It's that time of year. Flowers are blooming, the grass is green, and the sweet scent of honeysuckle wafts in the warm summer air.
Honeysuckle’s fragrance however, may be the only sweet thing about it. According to conservationists in Kansas and Missouri, Asian Bush Honeysuckle is the most visible and environmentally destabilizing invasive species in the metro area.
Larry Rizzo, a natural history biologist at the Missouri Department of Conservation, says that there is a difference between invasive and exotic species, and the two are not necessarily exclusive.
“Not all exotic species are invasive, and not all invasive species are exotic,” he says. “Many exotic species are harmless, don't spread diseases, and aren't harmful. But invasive species are species that displace native species and tend to lead to decline in biological diversity.”

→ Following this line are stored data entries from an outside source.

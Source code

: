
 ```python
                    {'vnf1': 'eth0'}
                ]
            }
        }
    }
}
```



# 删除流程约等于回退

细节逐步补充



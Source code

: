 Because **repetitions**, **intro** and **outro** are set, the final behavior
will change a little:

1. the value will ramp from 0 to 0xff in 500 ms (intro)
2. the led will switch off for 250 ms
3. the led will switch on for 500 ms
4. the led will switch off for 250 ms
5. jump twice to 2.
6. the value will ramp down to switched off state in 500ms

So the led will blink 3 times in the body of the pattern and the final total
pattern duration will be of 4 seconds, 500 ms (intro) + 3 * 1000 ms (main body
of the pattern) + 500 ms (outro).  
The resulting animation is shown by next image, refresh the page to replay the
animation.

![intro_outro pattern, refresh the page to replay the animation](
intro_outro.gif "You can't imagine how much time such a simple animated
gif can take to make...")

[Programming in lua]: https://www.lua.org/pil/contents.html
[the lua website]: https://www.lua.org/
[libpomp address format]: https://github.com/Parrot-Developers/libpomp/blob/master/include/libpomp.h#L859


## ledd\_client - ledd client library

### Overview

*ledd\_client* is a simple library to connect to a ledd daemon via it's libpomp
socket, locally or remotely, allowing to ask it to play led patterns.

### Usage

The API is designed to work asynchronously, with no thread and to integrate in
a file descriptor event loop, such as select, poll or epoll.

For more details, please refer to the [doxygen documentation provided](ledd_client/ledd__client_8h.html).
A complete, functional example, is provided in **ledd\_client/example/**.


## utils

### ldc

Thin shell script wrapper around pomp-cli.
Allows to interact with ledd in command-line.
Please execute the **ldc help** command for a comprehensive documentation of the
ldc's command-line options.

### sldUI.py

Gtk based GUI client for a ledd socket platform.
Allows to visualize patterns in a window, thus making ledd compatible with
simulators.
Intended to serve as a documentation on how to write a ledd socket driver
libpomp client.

This is exactly what honeysuckle is doing in Kansas City.
“It’s kind of a bully,” says Ryan Armbrust, who is a forest health and conservation officer at the Kansas Forest Service. “Bush Honeysuckle aggressively creates mono cultures of just itself, due to a couple of unfair advantages it has.”
A mono culture occurs when one species dominates the understory and edges of the ground, pushing out other plants and eliminating other species’ chances of survival.
One of the unfair advantages is that Asian Bush Honeysuckle has green leaves from late March to early December, according to Rizzo. Native spring ephemeral wildflowers — which have such evocative names as Dutchman’s Breeches, Jack in the Pulpit, and Spring Beauties — need sunlight in early April to bloom before the trees begin to leaf.
“With the honeysuckle, they can't do it and it literally suffocates them,” Rizzo says.
Wild flowers aren’t the only plants at risk. Valuable trees like oak, maple and hickory, which stabilize the environment and are host to hundreds of species of beneficial life, are in danger of not being able to reproduce because of the heavy shade Asian Bush Honeysuckle casts over the forest floor.
In addition, the honeysuckle creates a problem for soil erosion because the ground beneath it becomes bare and its open branching habit under the canopy exposes songbirds’ nests to predators.
How honeysuckle came to the Kansas City area
Asian Bush Honeysuckle was initially introduced as an ornamental plant in botanical gardens, but became more prevalent when it was pushed as a conservation plant in the 1920s.
“It was initially viewed as a good green plant that grows a lot of places, that spreads quickly, with the idea that it would hold soil. Birds were observed eating its berries, so people figured it was good for the birds,” Armbrust says.
But by the 1950s, it was identified as an aggressive, invasive species — even the birds feeding off its flowers weren’t gaining anything.
“Its berries are junk food for birds, not the type of nutrition migratory birds need,” Armbrust says.
But not all honeysuckle deserves this bad rap.
“We do have quite a few native honeysuckles that are great. One of the differences that you can tell when it’s in flower — a lot of our native honeysuckles are not large and bushy for one thing, but they also have more yellow flowers, striking yellow. Whereas the bush honeysuckle has white flowers, they may age to yellowish a little bit. If it’s a white flower and its pretty big and woody, it’s probably one of the Asian Bush Honeysuckles which are of concern,” Armbrust says.
The bottom line if you are planting a honeysuckle, says Larry Rizzo of the Missouri Department of Conservation, is to know what it is — scientific name necessary.
Efforts to eradicate Asian Bush Honeysuckle
Now that honeysuckle has taken root all over the metro, combating it is nearly impossible.
“Philosophically, is it too late? Are the cows out of the barn, can we unring this bell?” Armbrust asks.
Traditional methods of management, from digging it up to treating it with chemicals can be just as disruptive to the environment as the honeysuckle itself, says Armbrust.
“At this point, it’s a genie out of a bottle. They're here to stay, but we have to draw lines in the sand and protect our most diverse communities,” Rizzo says.
Environmental efforts both in Kansas and Missouri focus on assessing the edges of the threat, reducing the seed base, and controlling future infestations and re-infestations.
“It will be a war of attrition, it's not something we can eradicate rapidly but that doesn't mean eradication efforts are not worthwhile,” Armbrust says.